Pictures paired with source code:
═══

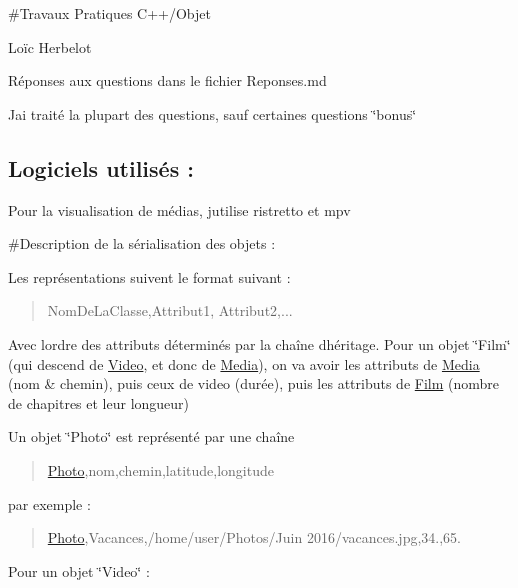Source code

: \#\+Travaux Pratiques C++/\+Objet

Loïc Herbelot

Réponses aux questions dans le fichier Reponses.\+md

J\textquotesingle{}ai traité la plupart des questions, sauf certaines questions \char`\"{}bonus\char`\"{}

\subsection*{Logiciels utilisés \+:}

Pour la visualisation de médias, j\textquotesingle{}utilise {\ttfamily ristretto} et {\ttfamily mpv}

\#\+Description de la sérialisation des objets \+:

Les représentations suivent le format suivant \+:

\begin{quote}
Nom\+De\+La\+Classe,Attribut1, Attribut2,... \end{quote}


Avec l\textquotesingle{}ordre des attributs déterminés par la chaîne d\textquotesingle{}héritage. Pour un objet \char`\"{}\+Film\char`\"{} (qui descend de \hyperlink{classVideo}{Video}, et donc de \hyperlink{classMedia}{Media}), on va avoir les attributs de \hyperlink{classMedia}{Media} (nom \& chemin), puis ceux de video (durée), puis les attributs de \hyperlink{classFilm}{Film} (nombre de chapitres et leur longueur)


\begin{DoxyItemize}
\item Un objet \char`\"{}\+Photo\char`\"{} est représenté par une chaîne
\end{DoxyItemize}

\begin{quote}
\hyperlink{classPhoto}{Photo},nom,chemin,latitude,longitude \end{quote}


par exemple \+:

\begin{quote}
\hyperlink{classPhoto}{Photo},Vacances,/home/user/\+Photos/\+Juin 2016/vacances.\+jpg,34.,65. \end{quote}



\begin{DoxyItemize}
\item Pour un objet \char`\"{}\+Video\char`\"{} \+:
\end{DoxyItemize}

═══

▶ _WORK INSTRUCTION_
An exact copy of every line above, minus the pictures, is the required output.

▶ _TASK OUTPUT_
Source code

: \#\+Travaux Pratiques C++/\+Objet

Loïc Herbelot

Réponses aux questions dans le fichier Reponses.\+md

J\textquotesingle{}ai traité la plupart des questions, sauf certaines questions \char`\"{}bonus\char`\"{}

\subsection*{Logiciels utilisés \+:}

Pour la visualisation de médias, j\textquotesingle{}utilise {\ttfamily ristretto} et {\ttfamily mpv}

\#\+Description de la sérialisation des objets \+:

Les représentations suivent le format suivant \+:

\begin{quote}
Nom\+De\+La\+Classe,Attribut1, Attribut2,... \end{quote}


Avec l\textquotesingle{}ordre des attributs déterminés par la chaîne d\textquotesingle{}héritage. Pour un objet \char`\"{}\+Film\char`\"{} (qui descend de \hyperlink{classVideo}{Video}, et donc de \hyperlink{classMedia}{Media}), on va avoir les attributs de \hyperlink{classMedia}{Media} (nom \& chemin), puis ceux de video (durée), puis les attributs de \hyperlink{classFilm}{Film} (nombre de chapitres et leur longueur)


\begin{DoxyItemize}
\item Un objet \char`\"{}\+Photo\char`\"{} est représenté par une chaîne
\end{DoxyItemize}

\begin{quote}
\hyperlink{classPhoto}{Photo},nom,chemin,latitude,longitude \end{quote}


par exemple \+:

\begin{quote}
\hyperlink{classPhoto}{Photo},Vacances,/home/user/\+Photos/\+Juin 2016/vacances.\+jpg,34.,65. \end{quote}



\begin{DoxyItemize}
\item Pour un objet \char`\"{}\+Video\char`\"{} \+:
\end{DoxyItemize}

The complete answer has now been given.